Whichever lines of the entries hold the word "assumption" should be identified and copied.

◇ ◇ ◇ ◇ ◇ ◇ ◇

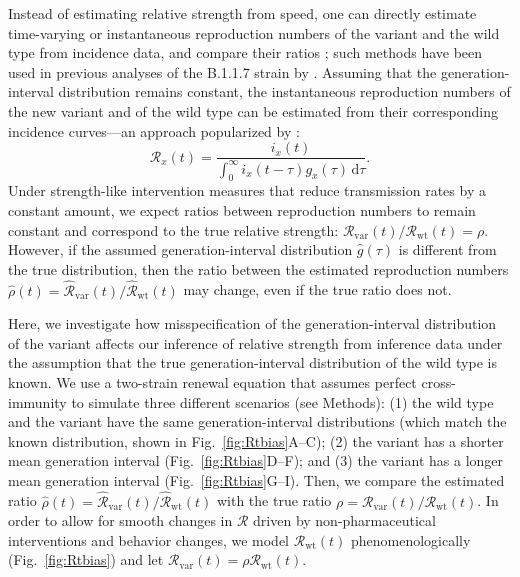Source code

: \documentclass[12pt]{article}
\newcommand{\fref}[1]{Fig.~\ref{fig:#1}}
\newcommand{\vvvar}{\mathrm{var}}
\newcommand{\wwwt}{\mathrm{wt}}
\newcommand{\Rx}[1]{\ensuremath{{\mathcal R}_{#1}}\xspace}
\newcommand{\RR}{\ensuremath{{\mathcal R}}\xspace}
\newcommand{\Rw}{\Rx{\wwwt}}
\newcommand{\Rv}{\Rx{\vvvar}}
\newcommand{\dd}[1]{\ensuremath{\, \mathrm{d}#1}}
\newcommand{\dtau}{\dd{\tau}}
\begin{document}
Instead of estimating relative strength from speed, one can directly estimate time-varying or instantaneous reproduction numbers of the variant and the wild type from incidence data, and compare their ratios \citep{fraser2007estimating};
such methods have been used in previous analyses of the B.1.1.7 strain by \cite{volz2021transmission}.
Assuming that the generation-interval distribution remains constant, the instantaneous reproduction numbers of the new variant and of the wild type can be estimated from their corresponding incidence curves---an approach popularized by \cite{cori2013new}:
\begin{equation}
\RR_x(t) = \frac{i_x(t)}{\int_0^\infty i_x(t-\tau) g_x(\tau) \dtau}.
\end{equation}
Under strength-like intervention measures that reduce transmission rates by a constant amount, we expect ratios between reproduction numbers to remain constant and correspond to the true relative strength: $\Rv(t)/\Rw(t) = \rho$.
However, if the assumed generation-interval distribution $\hat{g}(\tau)$ is different from the true distribution, then the ratio between the estimated reproduction numbers $\hat{\rho}(t) = \hat{\RR}_{\textrm{var}}(t)/\hat{\RR}_{\textrm{wt}}(t)$ may change, even if the true ratio does not.

Here, we investigate how misspecification of the generation-interval distribution of the variant affects our inference of relative strength from inference data under the assumption that the true generation-interval distribution of the wild type is known.
We use a two-strain renewal equation that assumes perfect cross-immunity to simulate three different scenarios (see Methods):  
(1) the wild type and the variant have the same generation-interval distributions (which match the known distribution, shown in \fref{Rtbias}A--C);
(2) the variant has a shorter mean generation interval (\fref{Rtbias}D--F); and
(3) the variant has a longer mean generation interval (\fref{Rtbias}G--I).
Then, we compare the estimated ratio $\hat{\rho}(t) = \hat{\RR}_{\textrm{var}}(t)/\hat{\RR}_{\textrm{wt}}(t)$ with the true ratio $\rho = \Rv(t)/\Rw(t)$.
In order to allow for smooth changes in $\RR$ driven by non-pharmaceutical interventions and behavior changes, we model $\Rw(t)$ phenomenologically (\fref{Rtbias}) and let $\Rv(t) = \rho \Rw(t)$.
\end{document}
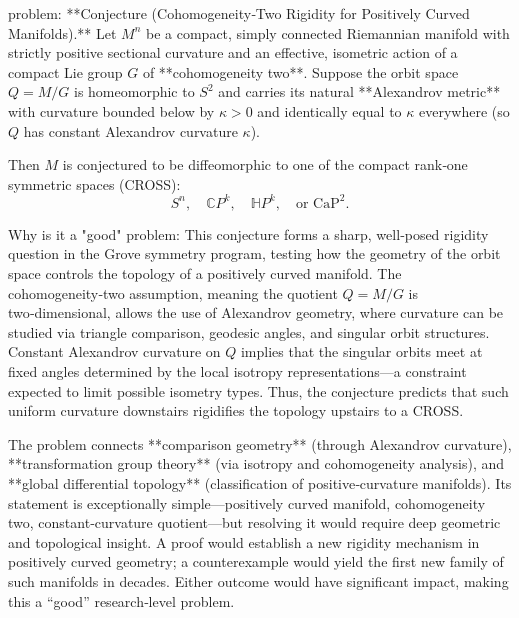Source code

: problem:  
**Conjecture (Cohomogeneity‑Two Rigidity for Positively Curved Manifolds).**  
Let \( M^n \) be a compact, simply connected Riemannian manifold with strictly positive sectional curvature and an effective, isometric action of a compact Lie group \( G \) of **cohomogeneity two**. Suppose the orbit space \( Q = M/G \) is homeomorphic to \( S^2 \) and carries its natural **Alexandrov metric** with curvature bounded below by \( \kappa>0 \) and identically equal to \( \kappa \) everywhere (so \( Q \) has constant Alexandrov curvature \( \kappa \)).  

Then \( M \) is conjectured to be diffeomorphic to one of the compact rank‑one symmetric spaces (CROSS):  
\[
S^n,\quad  \mathbb{C}P^k,\quad \mathbb{H}P^k,\quad \text{or } \mathrm{CaP}^2.
\]

Why is it a "good" problem:  
This conjecture forms a sharp, well‑posed rigidity question in the Grove symmetry program, testing how the geometry of the orbit space controls the topology of a positively curved manifold. The cohomogeneity‑two assumption, meaning the quotient \( Q=M/G \) is two‑dimensional, allows the use of Alexandrov geometry, where curvature can be studied via triangle comparison, geodesic angles, and singular orbit structures. Constant Alexandrov curvature on \( Q \) implies that the singular orbits meet at fixed angles determined by the local isotropy representations—a constraint expected to limit possible isometry types. Thus, the conjecture predicts that such uniform curvature downstairs rigidifies the topology upstairs to a CROSS.  

The problem connects **comparison geometry** (through Alexandrov curvature), **transformation group theory** (via isotropy and cohomogeneity analysis), and **global differential topology** (classification of positive‑curvature manifolds). Its statement is exceptionally simple—positively curved manifold, cohomogeneity two, constant‑curvature quotient—but resolving it would require deep geometric and topological insight. A proof would establish a new rigidity mechanism in positively curved geometry; a counterexample would yield the first new family of such manifolds in decades. Either outcome would have significant impact, making this a “good” research‑level problem.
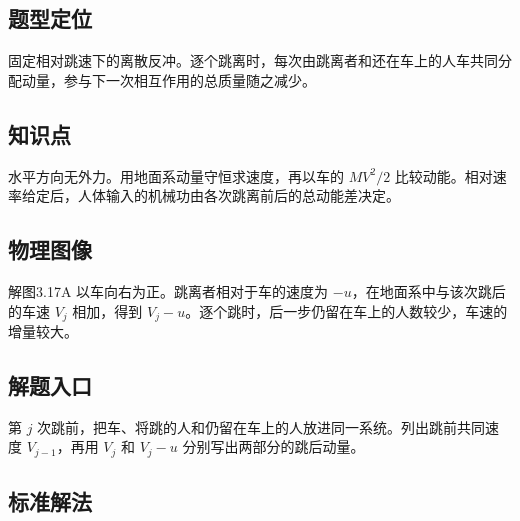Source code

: \documentclass[UTF8,fontset=fandol,a4paper,11pt]{ctexart}
\begin{document}


\subsection*{题型定位}

固定相对跳速下的离散反冲。逐个跳离时，每次由跳离者和还在车上的人车共同分配动量，参与下一次相互作用的总质量随之减少。



\subsection*{知识点}

水平方向无外力。用地面系动量守恒求速度，再以车的 $MV^2/2$ 比较动能。相对速率给定后，人体输入的机械功由各次跳离前后的总动能差决定。




\subsection*{物理图像}

解图3.17A 以车向右为正。跳离者相对于车的速度为 $-u$，在地面系中与该次跳后的车速 $V_j$ 相加，得到 $V_j-u$。逐个跳时，后一步仍留在车上的人数较少，车速的增量较大。



\subsection*{解题入口}

第 $j$ 次跳前，把车、将跳的人和仍留在车上的人放进同一系统。列出跳前共同速度 $V_{j-1}$，再用 $V_j$ 和 $V_j-u$ 分别写出两部分的跳后动量。



\subsection*{标准解法}
\end{document}
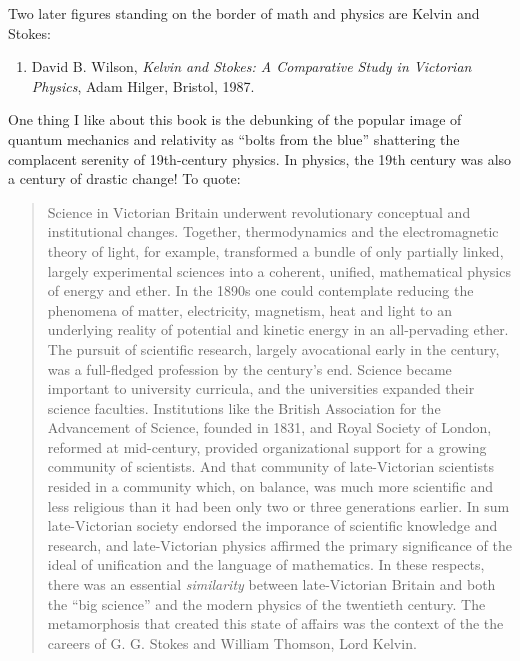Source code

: \documentclass{article}
\def\tightlist{}
\begin{document}
Two later figures standing on the border of math and physics are Kelvin
and Stokes:

\begin{enumerate}
\def\labelenumi{\arabic{enumi})}
\setcounter{enumi}{1}
\tightlist
\item
  David B. Wilson, \emph{Kelvin and Stokes: A Comparative Study in
  Victorian Physics}, Adam Hilger, Bristol, 1987.
\end{enumerate}

One thing I like about this book is the debunking of the popular image
of quantum mechanics and relativity as ``bolts from the blue''
shattering the complacent serenity of 19th-century physics. In physics,
the 19th century was also a century of drastic change! To quote:

\begin{quote}
Science in Victorian Britain underwent revolutionary conceptual and
institutional changes. Together, thermodynamics and the electromagnetic
theory of light, for example, transformed a bundle of only partially
linked, largely experimental sciences into a coherent, unified,
mathematical physics of energy and ether. In the 1890s one could
contemplate reducing the phenomena of matter, electricity, magnetism,
heat and light to an underlying reality of potential and kinetic energy
in an all-pervading ether. The pursuit of scientific research, largely
avocational early in the century, was a full-fledged profession by the
century's end. Science became important to university curricula, and the
universities expanded their science faculties. Institutions like the
British Association for the Advancement of Science, founded in 1831, and
Royal Society of London, reformed at mid-century, provided
organizational support for a growing community of scientists. And that
community of late-Victorian scientists resided in a community which, on
balance, was much more scientific and less religious than it had been
only two or three generations earlier. In sum late-Victorian society
endorsed the imporance of scientific knowledge and research, and
late-Victorian physics affirmed the primary significance of the ideal of
unification and the language of mathematics. In these respects, there
was an essential \emph{similarity} between late-Victorian Britain and
both the ``big science'' and the modern physics of the twentieth
century. The metamorphosis that created this state of affairs was the
context of the the careers of G. G. Stokes and William Thomson, Lord
Kelvin.
\end{quote}
\end{document}
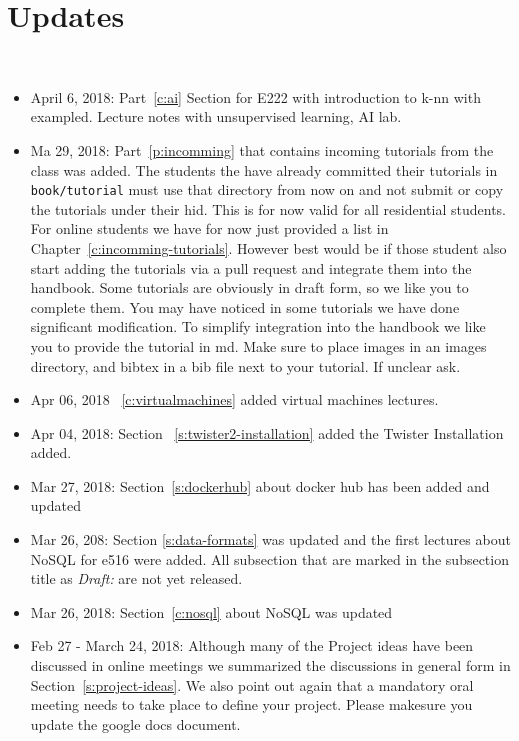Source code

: 
\chapter{Updates}
\FILENAME\


\begin{itemize}

\item April 6, 2018: Part~\ref{c:ai} Section for E222 with
  introduction to k-nn with exampled. Lecture notes with unsupervised
  learning, AI lab.

\item Ma 29, 2018: Part~\ref{p:incomming} that contains incoming
  tutorials from the class was added. The students the have already
  committed their tutorials in \verb|book/tutorial| must use that
  directory from now on and not submit or copy the tutorials under
  their hid. This is for now valid for all residential students.  For
  online students we have for now just provided a list in
  Chapter~\ref{c:incomming-tutorials}. However best would be if those
  student also start adding the tutorials via a pull request and
  integrate them into the handbook. Some tutorials are obviously in
  draft form, so we like you to complete them. You may have noticed in
  some tutorials we have done significant modification. To simplify
  integration into the handbook we like you to provide the tutorial in
  md. Make sure to place images in an images directory, and bibtex in
  a bib file next to your tutorial. If unclear ask.

\item Apr 06, 2018 ~\ref{c:virtualmachines} added virtual machines lectures. 
  
\item Apr 04, 2018: Section ~\ref{s:twister2-installation} added the Twister Installation added. 

\item Mar 27, 2018: Section~\ref{s:dockerhub} about docker hub has
  been added and updated

\item Mar 26, 208: Section \ref{s:data-formats} was updated and the
  first lectures about NoSQL for e516 were added. All subsection that
  are marked in the subsection title as \emph{Draft:} are not yet released.

\item Mar 26, 2018: Section~\ref{c:nosql} about NoSQL was updated

\item Feb 27 - March 24, 2018: Although many of the Project ideas have been discussed
  in online meetings we summarized the discussions in general form in
  Section~\ref{s:project-ideas}. 
  We also point out again that a mandatory oral meeting needs to take
  place to define your project. Please makesure you update the google
  docs document.


\end{itemize}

◇ ◇ ◇ ◇ ◇ ◇ ◇

* Result of this exercise
Here, we investigate how misspecification of the generation-interval distribution of the variant affects our inference of relative strength from inference data under the assumption that the true generation-interval distribution of the wild type is known.
This conjecture forms a sharp, well‑posed rigidity question in the Grove symmetry program, testing how the geometry of the orbit space controls the topology of a positively curved manifold. The cohomogeneity‑two assumption, meaning the quotient \( Q=M/G \) is two‑dimensional, allows the use of Alexandrov geometry, where curvature can be studied via triangle comparison, geodesic angles, and singular orbit structures. Constant Alexandrov curvature on \( Q \) implies that the singular orbits meet at fixed angles determined by the local isotropy representations—a constraint expected to limit possible isometry types. Thus, the conjecture predicts that such uniform curvature downstairs rigidifies the topology upstairs to a CROSS.  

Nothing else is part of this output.